> WHAT YOU SHOULD DO
For the word "allowed", return each line of the data in which it occurs.

·····

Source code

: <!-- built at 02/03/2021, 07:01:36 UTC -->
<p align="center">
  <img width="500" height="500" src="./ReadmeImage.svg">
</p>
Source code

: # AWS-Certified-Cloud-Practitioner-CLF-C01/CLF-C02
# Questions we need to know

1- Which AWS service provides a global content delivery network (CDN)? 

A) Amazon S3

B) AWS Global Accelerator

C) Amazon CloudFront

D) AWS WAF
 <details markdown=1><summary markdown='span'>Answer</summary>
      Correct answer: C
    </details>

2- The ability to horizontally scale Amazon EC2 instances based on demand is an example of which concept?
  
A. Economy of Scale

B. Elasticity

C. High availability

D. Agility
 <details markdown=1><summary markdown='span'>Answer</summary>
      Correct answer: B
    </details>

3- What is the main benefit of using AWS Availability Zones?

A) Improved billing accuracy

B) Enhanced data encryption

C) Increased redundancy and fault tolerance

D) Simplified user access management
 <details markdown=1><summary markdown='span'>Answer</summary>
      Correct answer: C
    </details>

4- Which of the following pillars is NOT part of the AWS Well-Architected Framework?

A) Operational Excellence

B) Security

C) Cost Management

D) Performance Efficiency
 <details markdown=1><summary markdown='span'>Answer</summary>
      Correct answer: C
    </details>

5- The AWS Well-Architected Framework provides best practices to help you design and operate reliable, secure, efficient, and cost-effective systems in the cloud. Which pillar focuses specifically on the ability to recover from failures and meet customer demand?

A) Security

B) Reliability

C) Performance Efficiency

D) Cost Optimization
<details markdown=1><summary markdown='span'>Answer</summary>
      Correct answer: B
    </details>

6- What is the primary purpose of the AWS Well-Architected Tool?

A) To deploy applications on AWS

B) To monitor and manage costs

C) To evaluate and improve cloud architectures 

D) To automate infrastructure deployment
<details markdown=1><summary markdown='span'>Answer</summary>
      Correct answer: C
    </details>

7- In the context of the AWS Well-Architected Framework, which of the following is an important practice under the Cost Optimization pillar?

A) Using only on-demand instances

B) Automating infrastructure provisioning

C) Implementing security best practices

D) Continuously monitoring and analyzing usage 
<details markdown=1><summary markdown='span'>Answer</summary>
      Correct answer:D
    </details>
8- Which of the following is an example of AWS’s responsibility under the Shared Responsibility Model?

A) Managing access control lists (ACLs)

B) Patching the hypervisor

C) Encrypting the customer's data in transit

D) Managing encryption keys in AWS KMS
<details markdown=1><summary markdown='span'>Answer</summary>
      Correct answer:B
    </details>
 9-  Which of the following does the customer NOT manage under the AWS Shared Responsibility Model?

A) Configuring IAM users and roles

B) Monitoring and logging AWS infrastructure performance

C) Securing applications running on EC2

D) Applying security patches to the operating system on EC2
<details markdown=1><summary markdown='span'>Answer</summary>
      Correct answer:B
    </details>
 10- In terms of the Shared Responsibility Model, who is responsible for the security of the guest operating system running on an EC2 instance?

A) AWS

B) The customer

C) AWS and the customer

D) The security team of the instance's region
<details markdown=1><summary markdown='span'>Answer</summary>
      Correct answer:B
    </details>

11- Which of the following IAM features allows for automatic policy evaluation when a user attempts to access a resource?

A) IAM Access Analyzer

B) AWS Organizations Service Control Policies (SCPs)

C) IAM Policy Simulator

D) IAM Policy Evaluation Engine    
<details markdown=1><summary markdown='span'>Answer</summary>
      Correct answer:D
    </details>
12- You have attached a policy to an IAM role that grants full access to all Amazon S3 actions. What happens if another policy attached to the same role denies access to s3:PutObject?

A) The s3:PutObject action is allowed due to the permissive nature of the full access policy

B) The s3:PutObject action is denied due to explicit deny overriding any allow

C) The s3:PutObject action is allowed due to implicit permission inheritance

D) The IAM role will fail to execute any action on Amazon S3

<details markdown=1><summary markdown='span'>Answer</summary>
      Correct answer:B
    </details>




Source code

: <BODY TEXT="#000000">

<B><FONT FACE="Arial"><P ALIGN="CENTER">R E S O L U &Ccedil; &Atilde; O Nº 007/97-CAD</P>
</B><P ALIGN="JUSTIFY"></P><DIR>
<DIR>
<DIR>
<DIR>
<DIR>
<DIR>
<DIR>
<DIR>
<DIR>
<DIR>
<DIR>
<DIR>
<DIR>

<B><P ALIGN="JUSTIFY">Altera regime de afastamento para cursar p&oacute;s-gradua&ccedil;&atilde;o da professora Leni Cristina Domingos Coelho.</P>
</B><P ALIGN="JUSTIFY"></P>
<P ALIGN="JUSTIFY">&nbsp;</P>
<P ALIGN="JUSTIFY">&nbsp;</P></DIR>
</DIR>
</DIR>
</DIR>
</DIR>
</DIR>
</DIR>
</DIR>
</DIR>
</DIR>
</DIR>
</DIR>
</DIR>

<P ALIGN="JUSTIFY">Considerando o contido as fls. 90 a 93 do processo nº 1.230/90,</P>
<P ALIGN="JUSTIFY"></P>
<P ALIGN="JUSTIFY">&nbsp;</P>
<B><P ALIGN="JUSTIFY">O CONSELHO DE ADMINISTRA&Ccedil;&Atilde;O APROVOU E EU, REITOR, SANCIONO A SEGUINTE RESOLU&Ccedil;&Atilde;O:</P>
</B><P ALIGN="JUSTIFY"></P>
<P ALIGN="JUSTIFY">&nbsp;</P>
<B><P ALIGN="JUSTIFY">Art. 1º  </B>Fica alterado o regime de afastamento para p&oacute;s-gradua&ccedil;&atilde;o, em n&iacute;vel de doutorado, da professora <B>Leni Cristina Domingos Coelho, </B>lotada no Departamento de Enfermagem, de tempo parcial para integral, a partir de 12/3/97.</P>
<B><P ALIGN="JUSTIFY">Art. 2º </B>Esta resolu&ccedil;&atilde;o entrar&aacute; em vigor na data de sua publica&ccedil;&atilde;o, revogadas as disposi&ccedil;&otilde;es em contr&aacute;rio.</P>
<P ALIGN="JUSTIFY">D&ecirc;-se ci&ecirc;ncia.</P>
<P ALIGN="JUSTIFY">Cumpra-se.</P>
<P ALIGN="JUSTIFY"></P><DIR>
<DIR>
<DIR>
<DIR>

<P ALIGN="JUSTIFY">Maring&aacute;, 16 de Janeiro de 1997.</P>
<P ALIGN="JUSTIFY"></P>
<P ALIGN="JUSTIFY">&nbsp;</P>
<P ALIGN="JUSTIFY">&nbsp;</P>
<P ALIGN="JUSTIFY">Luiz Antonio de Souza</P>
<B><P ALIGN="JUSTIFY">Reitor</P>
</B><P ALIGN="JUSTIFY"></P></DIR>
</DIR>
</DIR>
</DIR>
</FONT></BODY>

·····

> TASK OUTPUT
A) The s3:PutObject action is allowed due to the permissive nature of the full access policy
C) The s3:PutObject action is allowed due to implicit permission inheritance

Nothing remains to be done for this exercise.